What you have to do:
Each line in these records that contains "http" counts once. Give the number only.

[Plain-text document sources]

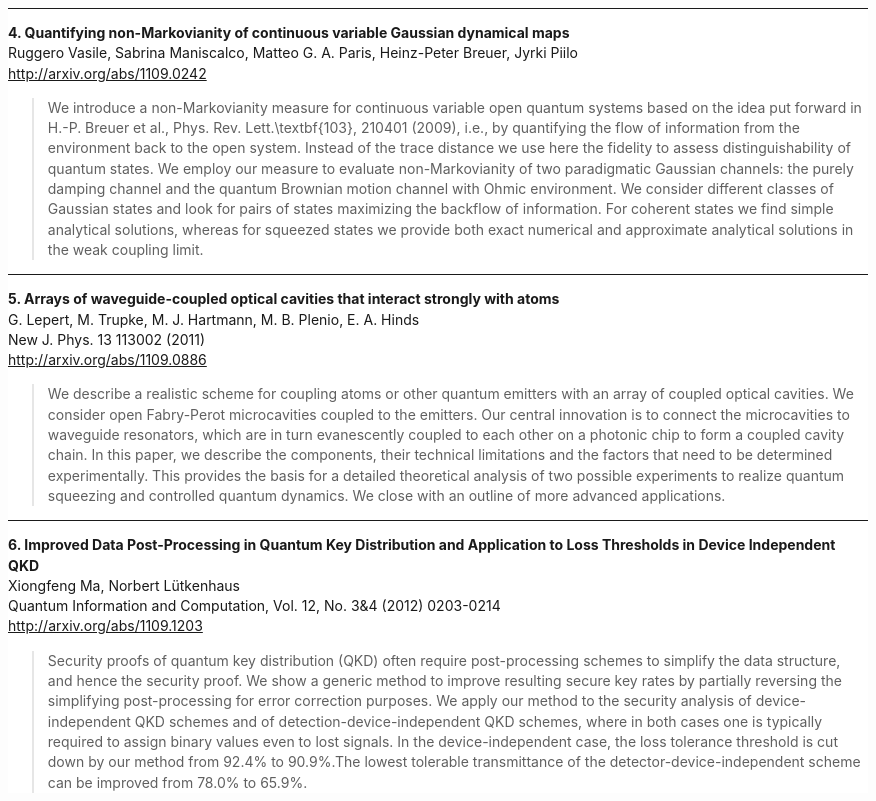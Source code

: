------

**4.    Quantifying non-Markovianity of continuous variable Gaussian dynamical maps**  
Ruggero Vasile, Sabrina Maniscalco, Matteo G. A. Paris, Heinz-Peter Breuer, Jyrki Piilo  
http://arxiv.org/abs/1109.0242  
<blockquote>
<p>
We introduce a non-Markovianity measure for continuous variable open quantum systems based on the idea put forward in H.-P. Breuer et al., Phys. Rev. Lett.\textbf{103}, 210401 (2009), i.e., by quantifying the flow of information from the environment back to the open system. Instead of the trace distance we use here the fidelity to assess distinguishability of quantum states. We employ our measure to evaluate non-Markovianity of two paradigmatic Gaussian channels: the purely damping channel and the quantum Brownian motion channel with Ohmic environment. We consider different classes of Gaussian states and look for pairs of states maximizing the backflow of information. For coherent states we find simple analytical solutions, whereas for squeezed states we provide both exact numerical and approximate analytical solutions in the weak coupling limit.
</p>
</blockquote>

------

**5.    Arrays of waveguide-coupled optical cavities that interact strongly with atoms**  
G. Lepert, M. Trupke, M. J. Hartmann, M. B. Plenio, E. A. Hinds  
New J. Phys. 13 113002 (2011)  
http://arxiv.org/abs/1109.0886  
<blockquote>
<p>
We describe a realistic scheme for coupling atoms or other quantum emitters with an array of coupled optical cavities. We consider open Fabry-Perot microcavities coupled to the emitters. Our central innovation is to connect the microcavities to waveguide resonators, which are in turn evanescently coupled to each other on a photonic chip to form a coupled cavity chain. In this paper, we describe the components, their technical limitations and the factors that need to be determined experimentally. This provides the basis for a detailed theoretical analysis of two possible experiments to realize quantum squeezing and controlled quantum dynamics. We close with an outline of more advanced applications.
</p>
</blockquote>

------

**6.    Improved Data Post-Processing in Quantum Key Distribution and Application to Loss Thresholds in Device Independent QKD**  
Xiongfeng Ma, Norbert Lütkenhaus  
Quantum Information and Computation, Vol. 12, No. 3&4 (2012) 0203-0214  
http://arxiv.org/abs/1109.1203  
<blockquote>
<p>
Security proofs of quantum key distribution (QKD) often require post-processing schemes to simplify the data structure, and hence the security proof. We show a generic method to improve resulting secure key rates by partially reversing the simplifying post-processing for error correction purposes. We apply our method to the security analysis of device-independent QKD schemes and of detection-device-independent QKD schemes, where in both cases one is typically required to assign binary values even to lost signals. In the device-independent case, the loss tolerance threshold is cut down by our method from 92.4% to 90.9%.The lowest tolerable transmittance of the detector-device-independent scheme can be improved from 78.0% to 65.9%.
</p>
</blockquote>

Response area:
3